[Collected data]
....

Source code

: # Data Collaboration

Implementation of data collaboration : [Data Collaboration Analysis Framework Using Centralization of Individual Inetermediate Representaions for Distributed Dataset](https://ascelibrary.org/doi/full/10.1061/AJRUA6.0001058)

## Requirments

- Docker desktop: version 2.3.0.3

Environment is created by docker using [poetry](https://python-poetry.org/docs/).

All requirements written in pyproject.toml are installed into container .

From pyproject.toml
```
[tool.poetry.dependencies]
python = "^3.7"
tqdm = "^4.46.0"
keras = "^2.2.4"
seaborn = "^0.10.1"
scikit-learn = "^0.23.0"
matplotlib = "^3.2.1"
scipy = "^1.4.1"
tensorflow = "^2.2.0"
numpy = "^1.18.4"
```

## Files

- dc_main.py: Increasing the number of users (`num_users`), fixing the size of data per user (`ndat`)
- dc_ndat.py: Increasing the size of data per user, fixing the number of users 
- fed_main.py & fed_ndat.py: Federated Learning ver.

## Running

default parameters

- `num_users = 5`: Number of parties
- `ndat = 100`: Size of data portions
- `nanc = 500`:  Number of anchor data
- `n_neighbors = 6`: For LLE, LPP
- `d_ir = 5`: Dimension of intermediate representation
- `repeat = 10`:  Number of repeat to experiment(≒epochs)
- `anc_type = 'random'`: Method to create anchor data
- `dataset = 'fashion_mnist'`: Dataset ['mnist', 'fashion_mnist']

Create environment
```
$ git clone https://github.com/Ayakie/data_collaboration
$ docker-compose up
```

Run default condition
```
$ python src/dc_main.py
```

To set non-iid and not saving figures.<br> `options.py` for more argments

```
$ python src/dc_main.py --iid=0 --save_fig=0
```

....

What is expected
Restate the records in full, keeping every word as it is.

Output for this task
Source code

: # Data Collaboration

Implementation of data collaboration : [Data Collaboration Analysis Framework Using Centralization of Individual Inetermediate Representaions for Distributed Dataset](https://ascelibrary.org/doi/full/10.1061/AJRUA6.0001058)

## Requirments

- Docker desktop: version 2.3.0.3

Environment is created by docker using [poetry](https://python-poetry.org/docs/).

All requirements written in pyproject.toml are installed into container .

From pyproject.toml
```
[tool.poetry.dependencies]
python = "^3.7"
tqdm = "^4.46.0"
keras = "^2.2.4"
seaborn = "^0.10.1"
scikit-learn = "^0.23.0"
matplotlib = "^3.2.1"
scipy = "^1.4.1"
tensorflow = "^2.2.0"
numpy = "^1.18.4"
```

## Files

- dc_main.py: Increasing the number of users (`num_users`), fixing the size of data per user (`ndat`)
- dc_ndat.py: Increasing the size of data per user, fixing the number of users 
- fed_main.py & fed_ndat.py: Federated Learning ver.

## Running

default parameters

- `num_users = 5`: Number of parties
- `ndat = 100`: Size of data portions
- `nanc = 500`:  Number of anchor data
- `n_neighbors = 6`: For LLE, LPP
- `d_ir = 5`: Dimension of intermediate representation
- `repeat = 10`:  Number of repeat to experiment(≒epochs)
- `anc_type = 'random'`: Method to create anchor data
- `dataset = 'fashion_mnist'`: Dataset ['mnist', 'fashion_mnist']

Create environment
```
$ git clone https://github.com/Ayakie/data_collaboration
$ docker-compose up
```

Run default condition
```
$ python src/dc_main.py
```

To set non-iid and not saving figures.<br> `options.py` for more argments

```
$ python src/dc_main.py --iid=0 --save_fig=0
```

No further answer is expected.